How to Roll a Custom Estimator in PySpark mllib

I am trying to build a simple custom Estimator in PySpark MLlib. I have here that it is possible to write a custom Transformer but I am not sure how to do it on an Estimator. I also don't understand what @keyword_only does and why do I need so many setters and getters. Scikit-learn seem to have a proper document for custom models (see here but PySpark doesn't.

Pseudo code of an example model:

class NormalDeviation():
    def __init__(self, threshold = 3):
    def fit(x, y=None):
       self.model = {'mean': x.mean(), 'std': x.std()]
    def predict(x):
       return ((x-self.model['mean']) > self.threshold * self.model['std'])
    def decision_function(x): # does ml-lib support this?

Generally speaking there is no documentation because as for Spark 1.6 / 2.0 most of the related API is not intended to be public. It should change in Spark 2.1.0 (see SPARK-7146).

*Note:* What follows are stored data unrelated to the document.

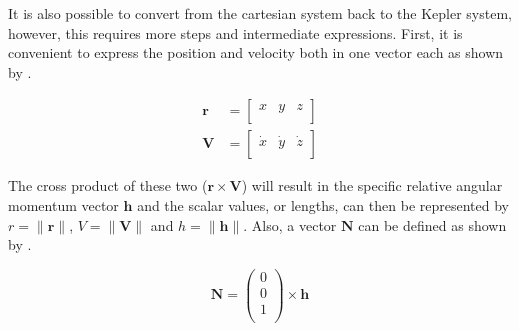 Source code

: 
\noindent
It is also possible to convert from the cartesian system back to the Kepler system, however, this requires more steps and intermediate expressions. First, it is convenient to express the position and velocity both in one vector each as shown by .

\begin{equation}\label{eq:randvvectors}
\begin{split}
\mathbf{r}&=\begin{bmatrix}
x & y & z\\
\end{bmatrix}\\
\mathbf{V}&=\begin{bmatrix}
\dot{x} & \dot{y} & \dot{z}\\
\end{bmatrix}
\end{split}
\end{equation}

\noindent
The cross product of these two ($\mathbf{r}\times\mathbf{V}$) will result in the specific relative angular momentum vector $\mathbf{h}$ and the scalar values, or lengths, can then be represented by $r=\|\mathbf{r}\|$, $V=\|\mathbf{V}\|$ and $h=\|\mathbf{h}\|$. Also, a vector $\mathbf{N}$ can be defined as shown by \citep{noomen2013basic}.

\begin{equation}\label{eq:N}
\mathbf{N}=\begin{pmatrix}
0\\
0\\
1\\
\end{pmatrix}
\times
\mathbf{h}
\end{equation}

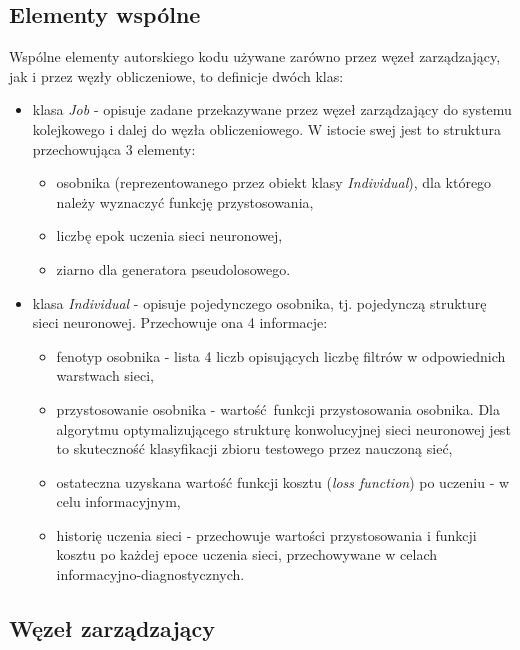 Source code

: \subsection{Elementy wspólne}
Wspólne elementy autorskiego kodu używane zarówno przez węzeł zarządzający, jak i przez węzły obliczeniowe, to definicje dwóch klas:
\begin{itemize}
  \item klasa \textit{Job} - opisuje zadane przekazywane przez węzeł zarządzający do systemu kolejkowego i dalej do węzła obliczeniowego.
        W istocie swej jest to struktura przechowująca 3 elementy:
        \begin{itemize}
          \item osobnika (reprezentowanego przez obiekt klasy \textit{Individual}), dla którego należy wyznaczyć funkcję przystosowania,
          \item liczbę epok uczenia sieci neuronowej,
          \item ziarno dla generatora pseudolosowego.
        \end{itemize}
  \item klasa \textit{Individual} - opisuje pojedynczego osobnika, tj. pojedynczą strukturę sieci neuronowej.
        Przechowuje ona 4 informacje:
        \begin{itemize}
          \item fenotyp osobnika - lista 4 liczb opisujących liczbę filtrów w odpowiednich warstwach sieci,
          \item przystosowanie osobnika - wartość funkcji przystosowania osobnika.
                Dla algorytmu optymalizującego strukturę konwolucyjnej sieci neuronowej jest to skuteczność klasyfikacji zbioru testowego przez nauczoną sieć,
          \item ostateczna uzyskana wartość funkcji kosztu (\textit{loss function}) po uczeniu - w celu informacyjnym,
          \item historię uczenia sieci - przechowuje wartości przystosowania i funkcji kosztu po każdej epoce uczenia sieci, przechowywane w celach informacyjno-diagnostycznych.
        \end{itemize}
\end{itemize}


\subsection{Węzeł zarządzający}


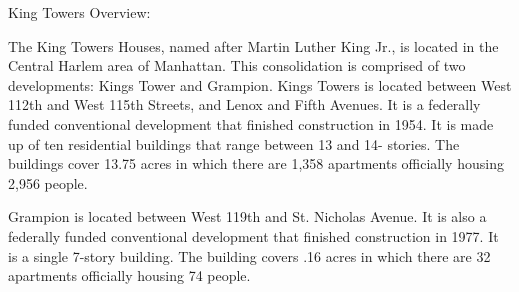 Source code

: King Towers Overview: 

The King Towers Houses, named after Martin Luther King Jr., is located in the Central Harlem area of Manhattan. This consolidation is comprised of two developments: Kings Tower and Grampion. Kings Towers is located between West 112th and West 115th Streets, and Lenox and Fifth Avenues. It is a federally funded conventional development that finished construction in 1954. It is made up of ten residential buildings that range between 13 and 14- stories. The buildings cover 13.75 acres in which there are 1,358 apartments officially housing 2,956 people.  

 

Grampion is located between West 119th and St. Nicholas Avenue. It is also a federally funded conventional development that finished construction in 1977. It is a single 7-story building. The building covers .16 acres in which there are 32 apartments officially housing 74 people.
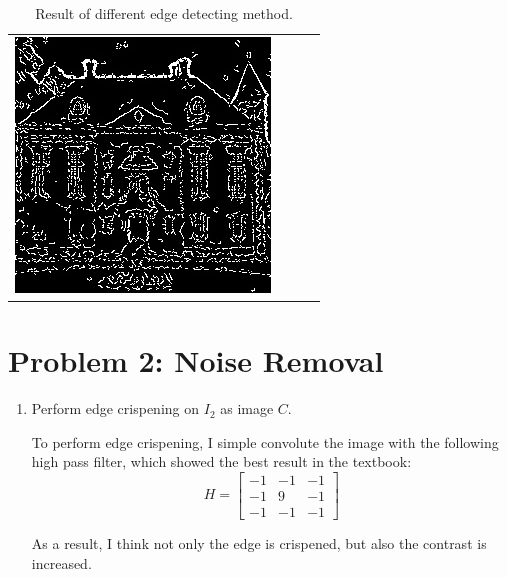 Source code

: \documentclass[12pt,a4paper,notitlepage,oneside,amsmath,amssymb]{article}
\begin{document}
\begin{CJK*}{UTF8}{bkai}
\begin{enumerate}[label=(\alph*)]
\begin{table}
\begin{tabular}[h!]{cccc}
			      \includegraphics[width=.25\linewidth]{E3_sample3}                                           \\
          \end{tabular}
          \caption{Result of different edge detecting method.}
        \end{table}
  \end{enumerate}

  \newpage

	\section*{Problem 2: Noise Removal}
	\begin{enumerate}[label=(\alph*)]
		\item Perform edge crispening on \(I_2\) as image \(C\).

		      To perform edge crispening, I simple convolute the image with the following high pass filter, which showed the best result in the textbook:
		      \[
			      H =
			      \begin{bmatrix}
				      -1 & -1 & -1 \\
				      -1 & 9  & -1 \\
				      -1 & -1 & -1
			      \end{bmatrix}
		      \]

		      As a result, I think not only the edge is crispened, but also the contrast is increased.


\end{enumerate}
\end{CJK*}
\end{document}
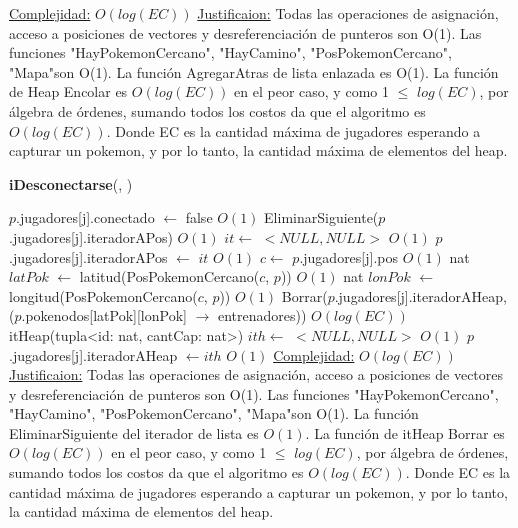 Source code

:\begin{Algoritmos}
\begin{algorithm}[H]
\begin{algorithmic}[1]
\medskip
\State \underline{Complejidad:} $O(log(EC))$ 
\State \underline{Justificaion:} Todas las operaciones de asignaci\'on, acceso a posiciones de vectores y desreferenciaci\'on de punteros son O(1). Las funciones "HayPokemonCercano", "HayCamino", "PosPokemonCercano", "Mapa"\hspace{0.5mm}son O(1). La funci\'on AgregarAtras de lista enlazada es O(1). La funci\'on de Heap Encolar es $O(log(EC))$ en el peor caso, y como 1 $\leq$ $log(EC)$, por \'algebra de \'ordenes, sumando todos los costos da que el algoritmo es $O(log(EC))$. Donde EC es la cantidad m\'axima de jugadores esperando a capturar un pokemon, y por lo tanto, la cantidad m\'axima de elementos del heap.


\end{algorithmic}
\end{algorithm}

\begin{algorithm}[H]
{\textbf{iDesconectarse}(, )}
\begin{algorithmic}[1]

\State $p$.jugadores[\hspace{0.5mm}j\hspace{0.5mm}].conectado $\gets$ false \Comment $O(1)$
\State EliminarSiguiente($p$.jugadores[j].iteradorAPos) \Comment $O(1)$
\State $it \gets$ $<NULL, NULL>$ \Comment $O(1)$
\State $p$.jugadores[j].iteradorAPos $\gets$ $it$ \Comment $O(1)$
\State $c \gets$ $p$.jugadores[j].pos 
 \Comment $O(1)$
    \State nat $latPok$ $\gets$ latitud(PosPokemonCercano($c$, $p$)) \Comment $O(1)$
    \State nat $lonPok$ $\gets$ longitud(PosPokemonCercano($c$, $p$)) \Comment $O(1)$
    \State Borrar($p$.jugadores[j].iteradorAHeap, ($p$.pokenodos[latPok][lonPok] $\rightarrow$ entrenadores)) \Comment $O(log(EC))$
    \State itHeap(tupla<id: nat, cantCap: nat>) $ith \gets$ $<NULL, NULL>$ \Comment $O(1)$
    \State $p$.jugadores[j].iteradorAHeap $\gets ith$ \Comment $O(1)$
\EndIf
\medskip
\State \underline{Complejidad:} $O(log(EC))$ 
\State \underline{Justificaion:} Todas las operaciones de asignaci\'on, acceso a posiciones de vectores y desreferenciaci\'on de punteros son O(1). Las funciones "HayPokemonCercano", "HayCamino", "PosPokemonCercano", "Mapa"\hspace{0.5mm}son O(1). La funci\'on EliminarSiguiente del iterador de lista es $O(1)$. La funci\'on de itHeap Borrar es $O(log(EC))$ en el peor caso, y como 1 $\leq$ $log(EC)$, por \'algebra de \'ordenes, sumando todos los costos da que el algoritmo es $O(log(EC))$. Donde EC es la cantidad m\'axima de jugadores esperando a capturar un pokemon, y por lo tanto, la cantidad m\'axima de elementos del heap.



\end{algorithmic}
\end{algorithm}
\end{Algoritmos}
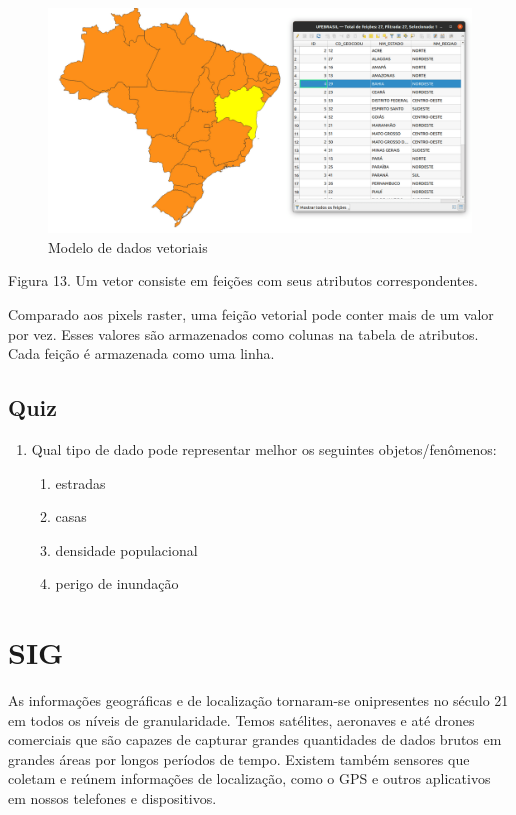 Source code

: \documentclass[
]{krantz}
\providecommand{\tightlist}{%
  \setlength{\itemsep}{0pt}\setlength{\parskip}{0pt}}
\begin{document}
\begin{figure}
\centering
\includegraphics{media/modulo0/vector.png}
\caption{Modelo de dados vetoriais}
\end{figure}

Figura 13. Um vetor consiste em feições com seus atributos correspondentes.

Comparado aos pixels raster, uma feição vetorial pode conter mais de um valor por vez. Esses valores são armazenados como colunas na tabela de atributos. Cada feição é armazenada como uma linha.

\hypertarget{quiz-1}{%
\subsection{Quiz}\label{quiz-1}}

\begin{enumerate}
\def\labelenumi{\arabic{enumi}.}
\tightlist
\item
  Qual tipo de dado pode representar melhor os seguintes objetos/fenômenos:

  \begin{enumerate}
  \def\labelenumii{\arabic{enumii}.}
  \tightlist
  \item
    estradas
  \item
    casas
  \item
    densidade populacional
  \item
    perigo de inundação
  \end{enumerate}
\end{enumerate}

\hypertarget{sig}{%
\section{SIG}\label{sig}}

As informações geográficas e de localização tornaram-se onipresentes no século 21 em todos os níveis de granularidade. Temos satélites, aeronaves e até drones comerciais que são capazes de capturar grandes quantidades de dados brutos em grandes áreas por longos períodos de tempo. Existem também sensores que coletam e reúnem informações de localização, como o GPS e outros aplicativos em nossos telefones e dispositivos.
\end{document}
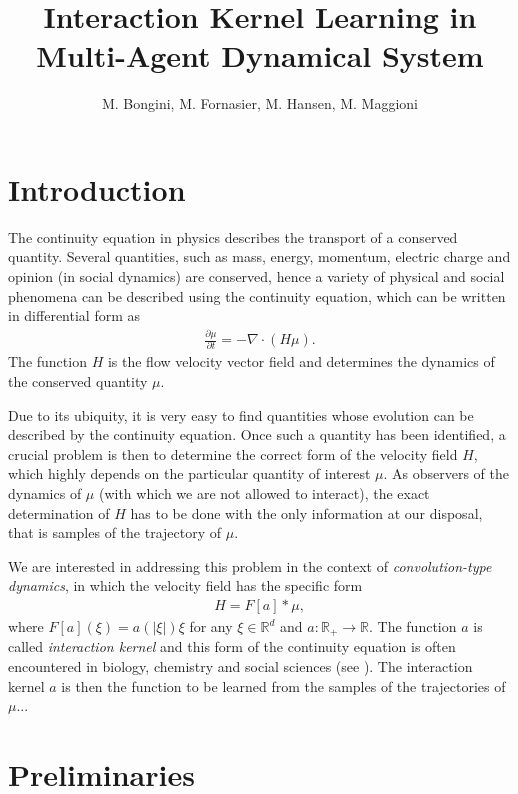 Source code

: \documentclass[A4paper,11pt]{article}
\title{Interaction Kernel Learning in Multi-Agent Dynamical System}
\author{M. Bongini, M. Fornasier, M. Hansen, M. Maggioni}
\date{}
\theoremstyle{definition}
\newcommand{\R}{\mathbb{R}}
\begin{document}
\maketitle

\bigskip

\section{Introduction}

The continuity equation in physics describes the transport of a conserved quantity. Several quantities, such as mass, energy, momentum, electric charge and opinion (in social dynamics) are conserved, hence a variety of physical and social phenomena can be described using the continuity equation, which can be written in differential form as
\begin{align*}
\frac{\partial \mu}{\partial t} = -\nabla \cdot (H\mu).
\end{align*}
The function $H$ is the flow velocity vector field and determines the dynamics of the conserved quantity $\mu$.

Due to its ubiquity, it is very easy to find quantities whose evolution can be described by the continuity equation. Once such a quantity has been identified, a crucial problem is then to determine the correct form of the velocity field $H$, which highly depends on the particular quantity of interest $\mu$. As observers of the dynamics of $\mu$ (with which we are not allowed to interact), the exact determination of $H$ has to be done with the only information at our disposal, that is samples of the trajectory of $\mu$.

We are interested in addressing this problem in the context of \textit{convolution-type dynamics}, in which the velocity field has the specific form
\begin{align*}
H = F[a]*\mu,
\end{align*}
where $F[a](\xi) = a(|\xi|)\xi$ for any $\xi \in \R^d$ and $a:\R_+\rightarrow \R$. The function $a$ is called \textit{interaction kernel} and this form of the continuity equation is often encountered in biology, chemistry and social sciences (see \cite{CS,lennard24,reynolds1987flocks,vicsek2012collective}). The interaction kernel $a$ is then the function to be learned from the samples of the trajectories of $\mu$...

\section{Preliminaries}\label{meanfield}
\end{document}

API is relatively complex because it has to follow specific conventions in order to make given Transformer or Estimator compatible with Pipeline API. Some of these methods may be required for features like reading and writing or grid search. Other, like keyword_only are just a simple helpers and not strictly required.

Assuming you have defined following mix-ins for mean parameter:

from pyspark.ml.pipeline import Estimator, Model, Pipeline
from pyspark.ml.param.shared import *
from pyspark.sql.functions import avg, stddev_samp


class HasMean(Params):

    mean = Param(Params._dummy(), "mean", "mean", 
        typeConverter=TypeConverters.toFloat)

    def __init__(self):
        super(HasMean, self).__init__()

    def setMean(self, value):
        return self._set(mean=value)

    def getMean(self):
        return self.getOrDefault(self.mean)

standard deviation parameter:

class HasStandardDeviation(Params):

    stddev = Param(Params._dummy(), "stddev", "stddev", 
        typeConverter=TypeConverters.toFloat)

    def __init__(self):
        super(HasStandardDeviation, self).__init__()

    def setStddev(self, value):
        return self._set(stddev=value)

    def getStddev(self):
        return self.getOrDefault(self.stddev)

and threshold:

class HasCenteredThreshold(Params):

    centered_threshold = Param(Params._dummy(),
            "centered_threshold", "centered_threshold",
            typeConverter=TypeConverters.toFloat)

    def __init__(self):
        super(HasCenteredThreshold, self).__init__()

    def setCenteredThreshold(self, value):
        return self._set(centered_threshold=value)

    def getCenteredThreshold(self):
        return self.getOrDefault(self.centered_threshold)

you could create basic Estimator as follows:

class NormalDeviation(Estimator, HasInputCol, 
        HasPredictionCol, HasCenteredThreshold):

    def _fit(self, dataset):
        c = self.getInputCol()
        mu, sigma = dataset.agg(avg(c), stddev_samp(c)).first()
        return (NormalDeviationModel()
            .setInputCol(c)
            .setMean(mu)
            .setStddev(sigma)
            .setCenteredThreshold(self.getCenteredThreshold())
            .setPredictionCol(self.getPredictionCol()))

class NormalDeviationModel(Model, HasInputCol, HasPredictionCol,
        HasMean, HasStandardDeviation, HasCenteredThreshold):

    def _transform(self, dataset):
        x = self.getInputCol()
        y = self.getPredictionCol()
        threshold = self.getCenteredThreshold()
        mu = self.getMean()
        sigma = self.getStddev()

        return dataset.withColumn(y, (dataset[x] - mu) > threshold * sigma)

Finally it could be used as follows:

df = sc.parallelize([(1, 2.0), (2, 3.0), (3, 0.0), (4, 99.0)]).toDF(["id", "x"])

normal_deviation = NormalDeviation().setInputCol("x").setCenteredThreshold(1.0)
model  = Pipeline(stages=[normal_deviation]).fit(df)

model.transform(df).show()
## +---+----+----------+
## | id|   x|prediction|
## +---+----+----------+
## |  1| 2.0|     false|
## |  2| 3.0|     false|
## |  3| 0.0|     false|
## |  4|99.0|      true|
## +---+----+----------+